▶ _Instructions to follow_: Find each line in the records below that contains the word "backing", and copy it out.

▶ _Dataset excerpts_:
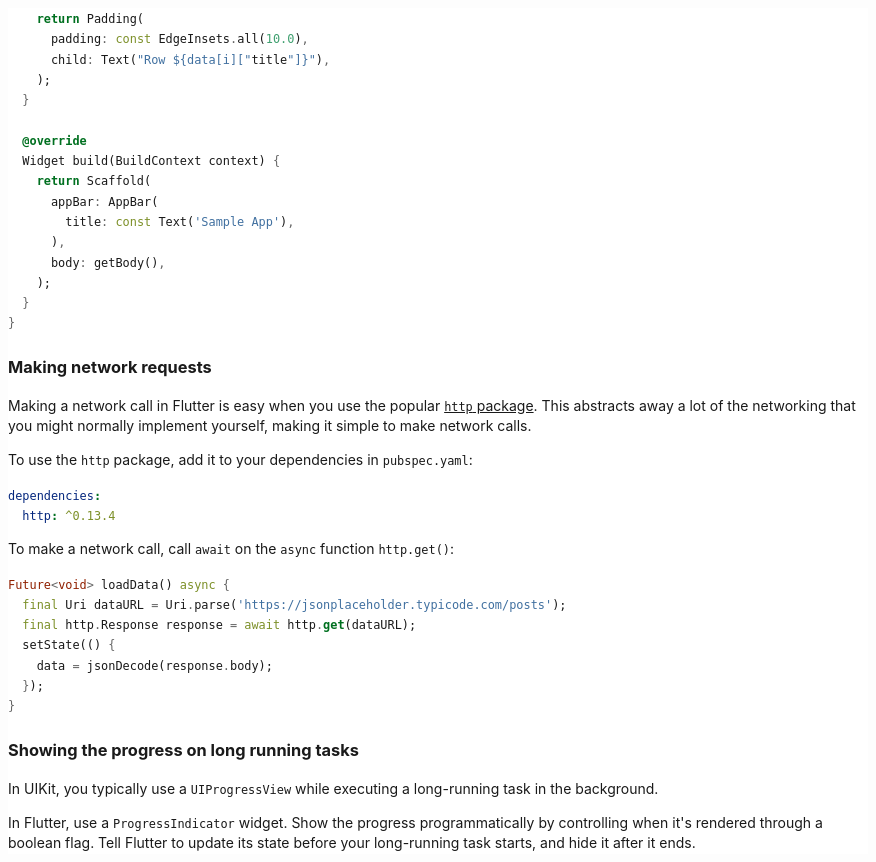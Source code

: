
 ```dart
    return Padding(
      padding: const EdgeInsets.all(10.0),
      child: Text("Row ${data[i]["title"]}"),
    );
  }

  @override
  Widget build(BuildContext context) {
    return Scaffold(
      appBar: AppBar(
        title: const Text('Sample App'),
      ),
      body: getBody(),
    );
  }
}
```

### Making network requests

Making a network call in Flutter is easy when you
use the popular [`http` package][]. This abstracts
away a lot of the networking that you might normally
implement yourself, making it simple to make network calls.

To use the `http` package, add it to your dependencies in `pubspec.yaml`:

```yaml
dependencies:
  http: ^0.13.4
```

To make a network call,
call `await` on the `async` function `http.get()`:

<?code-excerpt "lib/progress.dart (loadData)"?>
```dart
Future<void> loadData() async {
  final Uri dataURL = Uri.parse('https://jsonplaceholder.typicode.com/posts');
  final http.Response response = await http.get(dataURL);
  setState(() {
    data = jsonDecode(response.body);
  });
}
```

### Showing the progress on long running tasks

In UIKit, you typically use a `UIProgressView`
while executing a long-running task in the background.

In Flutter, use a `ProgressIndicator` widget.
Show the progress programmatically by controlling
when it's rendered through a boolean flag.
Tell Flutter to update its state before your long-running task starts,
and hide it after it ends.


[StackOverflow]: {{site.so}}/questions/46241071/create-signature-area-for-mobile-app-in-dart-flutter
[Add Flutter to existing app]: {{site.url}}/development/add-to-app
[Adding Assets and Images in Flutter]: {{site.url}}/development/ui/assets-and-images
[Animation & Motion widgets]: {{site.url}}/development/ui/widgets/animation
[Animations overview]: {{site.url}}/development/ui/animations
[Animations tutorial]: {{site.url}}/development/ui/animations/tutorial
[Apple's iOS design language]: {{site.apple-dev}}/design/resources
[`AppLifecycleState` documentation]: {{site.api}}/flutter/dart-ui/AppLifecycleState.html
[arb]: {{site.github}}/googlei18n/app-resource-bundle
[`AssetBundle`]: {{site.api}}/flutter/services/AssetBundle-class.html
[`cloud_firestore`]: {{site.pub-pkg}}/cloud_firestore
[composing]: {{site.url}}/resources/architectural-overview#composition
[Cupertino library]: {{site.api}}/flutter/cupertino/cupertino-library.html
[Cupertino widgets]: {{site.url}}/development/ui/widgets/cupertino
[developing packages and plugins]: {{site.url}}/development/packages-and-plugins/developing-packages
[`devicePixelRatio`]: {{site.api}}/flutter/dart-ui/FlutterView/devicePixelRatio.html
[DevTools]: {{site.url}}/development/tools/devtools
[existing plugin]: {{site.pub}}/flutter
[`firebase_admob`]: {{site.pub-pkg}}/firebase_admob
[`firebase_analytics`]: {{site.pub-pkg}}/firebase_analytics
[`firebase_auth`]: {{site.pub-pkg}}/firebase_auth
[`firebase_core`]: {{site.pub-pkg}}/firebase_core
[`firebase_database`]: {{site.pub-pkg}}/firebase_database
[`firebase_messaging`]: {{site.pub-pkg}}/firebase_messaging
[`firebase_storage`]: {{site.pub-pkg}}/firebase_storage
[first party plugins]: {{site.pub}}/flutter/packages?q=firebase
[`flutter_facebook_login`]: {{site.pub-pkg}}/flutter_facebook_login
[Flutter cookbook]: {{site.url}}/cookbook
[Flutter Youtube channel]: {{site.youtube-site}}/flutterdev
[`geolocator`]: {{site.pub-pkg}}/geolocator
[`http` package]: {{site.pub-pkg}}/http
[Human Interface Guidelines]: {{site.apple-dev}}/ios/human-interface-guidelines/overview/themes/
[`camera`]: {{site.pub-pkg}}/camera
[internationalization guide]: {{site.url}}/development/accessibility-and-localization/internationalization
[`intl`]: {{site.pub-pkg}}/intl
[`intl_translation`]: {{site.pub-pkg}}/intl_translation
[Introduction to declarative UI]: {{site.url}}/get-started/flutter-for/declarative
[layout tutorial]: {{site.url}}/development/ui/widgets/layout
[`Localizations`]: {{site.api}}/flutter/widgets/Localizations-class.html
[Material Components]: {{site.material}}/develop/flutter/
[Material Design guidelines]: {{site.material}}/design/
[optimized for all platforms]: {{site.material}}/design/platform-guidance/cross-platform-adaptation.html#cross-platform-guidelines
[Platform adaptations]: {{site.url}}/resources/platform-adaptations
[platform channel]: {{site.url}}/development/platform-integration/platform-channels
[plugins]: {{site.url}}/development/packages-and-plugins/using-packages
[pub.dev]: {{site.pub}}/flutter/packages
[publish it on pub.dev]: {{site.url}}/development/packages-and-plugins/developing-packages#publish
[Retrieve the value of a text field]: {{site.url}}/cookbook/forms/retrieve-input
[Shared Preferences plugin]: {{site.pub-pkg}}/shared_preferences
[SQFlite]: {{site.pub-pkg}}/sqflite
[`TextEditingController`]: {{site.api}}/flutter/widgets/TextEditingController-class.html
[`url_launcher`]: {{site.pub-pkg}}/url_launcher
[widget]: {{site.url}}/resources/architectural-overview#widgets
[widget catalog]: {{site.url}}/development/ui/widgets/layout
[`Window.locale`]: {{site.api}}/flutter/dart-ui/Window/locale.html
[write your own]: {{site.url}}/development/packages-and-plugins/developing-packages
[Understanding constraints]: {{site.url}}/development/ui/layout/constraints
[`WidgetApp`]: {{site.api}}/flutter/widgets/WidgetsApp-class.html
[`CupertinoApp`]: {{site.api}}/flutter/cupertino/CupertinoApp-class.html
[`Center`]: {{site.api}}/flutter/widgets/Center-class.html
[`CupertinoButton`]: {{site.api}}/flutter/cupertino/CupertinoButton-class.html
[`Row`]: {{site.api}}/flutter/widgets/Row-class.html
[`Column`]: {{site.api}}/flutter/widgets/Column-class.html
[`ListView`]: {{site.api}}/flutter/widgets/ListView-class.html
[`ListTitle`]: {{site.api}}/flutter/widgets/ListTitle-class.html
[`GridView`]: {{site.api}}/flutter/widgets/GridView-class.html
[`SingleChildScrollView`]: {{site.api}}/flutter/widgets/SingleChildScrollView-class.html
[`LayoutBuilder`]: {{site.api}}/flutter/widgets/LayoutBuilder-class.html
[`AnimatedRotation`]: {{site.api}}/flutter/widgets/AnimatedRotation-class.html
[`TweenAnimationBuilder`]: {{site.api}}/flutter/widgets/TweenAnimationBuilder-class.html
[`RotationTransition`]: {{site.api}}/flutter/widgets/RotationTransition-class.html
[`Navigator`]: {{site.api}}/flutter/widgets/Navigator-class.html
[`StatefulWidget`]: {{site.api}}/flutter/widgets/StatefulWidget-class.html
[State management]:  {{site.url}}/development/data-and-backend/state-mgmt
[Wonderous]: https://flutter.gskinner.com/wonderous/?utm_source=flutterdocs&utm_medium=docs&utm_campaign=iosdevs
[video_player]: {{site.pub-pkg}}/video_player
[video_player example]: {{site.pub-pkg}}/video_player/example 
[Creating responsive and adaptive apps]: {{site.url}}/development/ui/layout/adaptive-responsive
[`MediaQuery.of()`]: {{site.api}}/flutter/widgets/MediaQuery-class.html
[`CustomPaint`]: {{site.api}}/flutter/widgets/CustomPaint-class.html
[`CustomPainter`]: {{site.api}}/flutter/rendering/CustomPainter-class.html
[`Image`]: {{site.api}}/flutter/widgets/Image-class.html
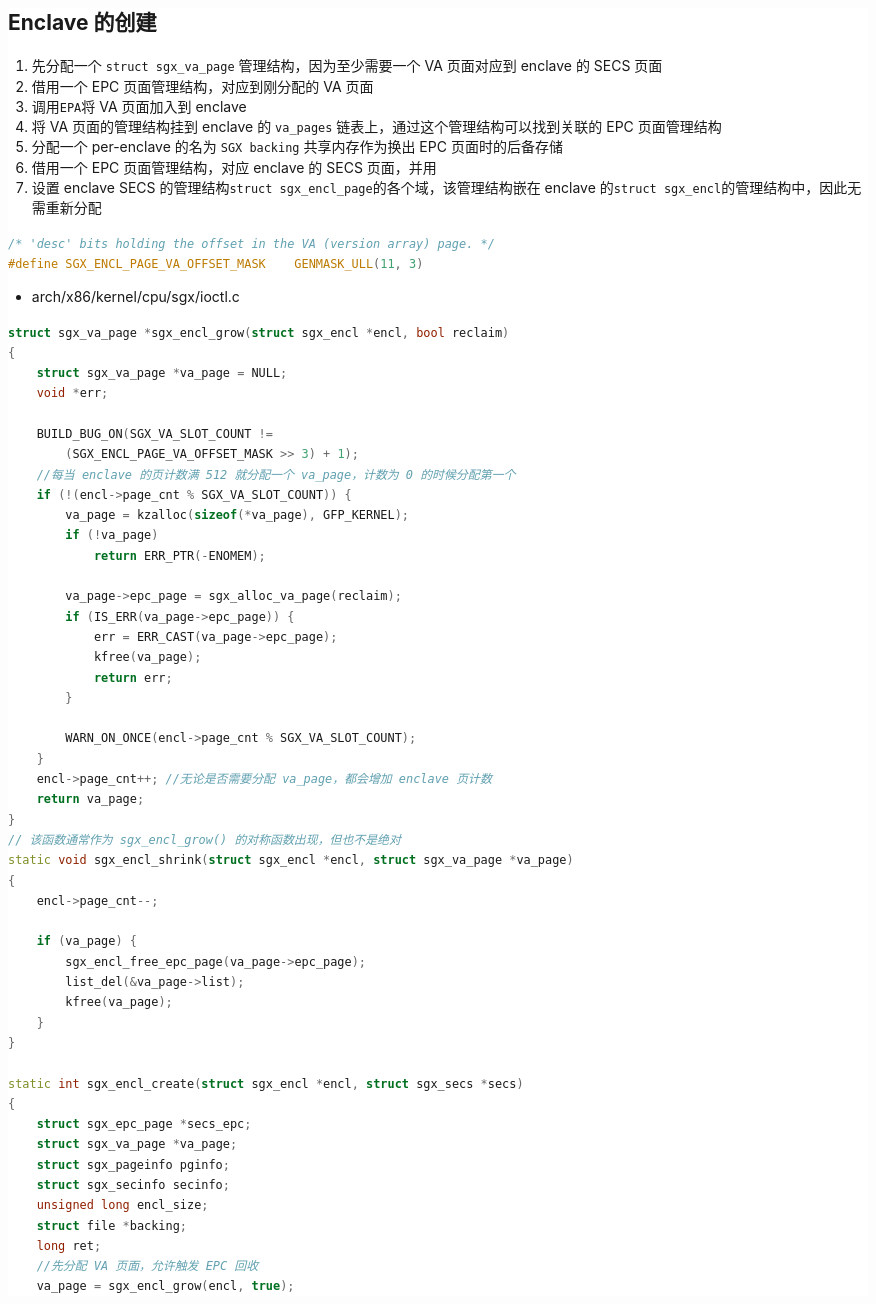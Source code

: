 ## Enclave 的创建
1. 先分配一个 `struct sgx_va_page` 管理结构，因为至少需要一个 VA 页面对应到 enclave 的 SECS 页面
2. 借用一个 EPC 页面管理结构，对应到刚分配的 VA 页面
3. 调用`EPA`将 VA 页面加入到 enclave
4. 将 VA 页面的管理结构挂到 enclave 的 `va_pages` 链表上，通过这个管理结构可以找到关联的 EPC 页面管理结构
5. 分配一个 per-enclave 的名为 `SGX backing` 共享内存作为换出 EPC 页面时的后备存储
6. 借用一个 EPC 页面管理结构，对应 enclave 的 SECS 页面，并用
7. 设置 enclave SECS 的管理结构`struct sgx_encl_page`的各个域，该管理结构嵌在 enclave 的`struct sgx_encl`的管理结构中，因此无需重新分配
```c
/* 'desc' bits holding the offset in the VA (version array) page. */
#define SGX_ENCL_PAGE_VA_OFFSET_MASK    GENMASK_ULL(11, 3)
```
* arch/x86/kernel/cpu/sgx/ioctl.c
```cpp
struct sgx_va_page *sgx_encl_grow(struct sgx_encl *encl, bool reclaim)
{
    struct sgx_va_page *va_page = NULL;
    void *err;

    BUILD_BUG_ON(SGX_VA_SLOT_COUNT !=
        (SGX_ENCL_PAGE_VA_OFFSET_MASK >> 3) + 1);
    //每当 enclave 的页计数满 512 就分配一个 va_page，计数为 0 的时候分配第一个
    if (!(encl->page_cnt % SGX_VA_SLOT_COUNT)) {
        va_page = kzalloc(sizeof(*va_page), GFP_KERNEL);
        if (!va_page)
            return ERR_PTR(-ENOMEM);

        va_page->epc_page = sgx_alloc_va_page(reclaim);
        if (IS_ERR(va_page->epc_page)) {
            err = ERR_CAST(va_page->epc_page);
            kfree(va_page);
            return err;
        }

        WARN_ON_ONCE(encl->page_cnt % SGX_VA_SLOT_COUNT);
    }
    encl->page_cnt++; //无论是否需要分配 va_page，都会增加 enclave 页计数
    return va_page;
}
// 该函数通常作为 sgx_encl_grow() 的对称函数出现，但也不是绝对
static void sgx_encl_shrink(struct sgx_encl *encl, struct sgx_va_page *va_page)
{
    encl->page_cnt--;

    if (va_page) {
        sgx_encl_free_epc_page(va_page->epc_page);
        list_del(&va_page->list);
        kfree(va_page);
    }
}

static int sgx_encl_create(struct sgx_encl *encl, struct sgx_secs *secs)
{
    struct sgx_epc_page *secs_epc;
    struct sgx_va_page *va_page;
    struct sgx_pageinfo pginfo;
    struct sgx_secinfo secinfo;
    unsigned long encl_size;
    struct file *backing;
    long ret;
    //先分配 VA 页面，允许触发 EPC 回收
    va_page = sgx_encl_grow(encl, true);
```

▶ _Result for this task_:
5. 分配一个 per-enclave 的名为 `SGX backing` 共享内存作为换出 EPC 页面时的后备存储
    struct file *backing;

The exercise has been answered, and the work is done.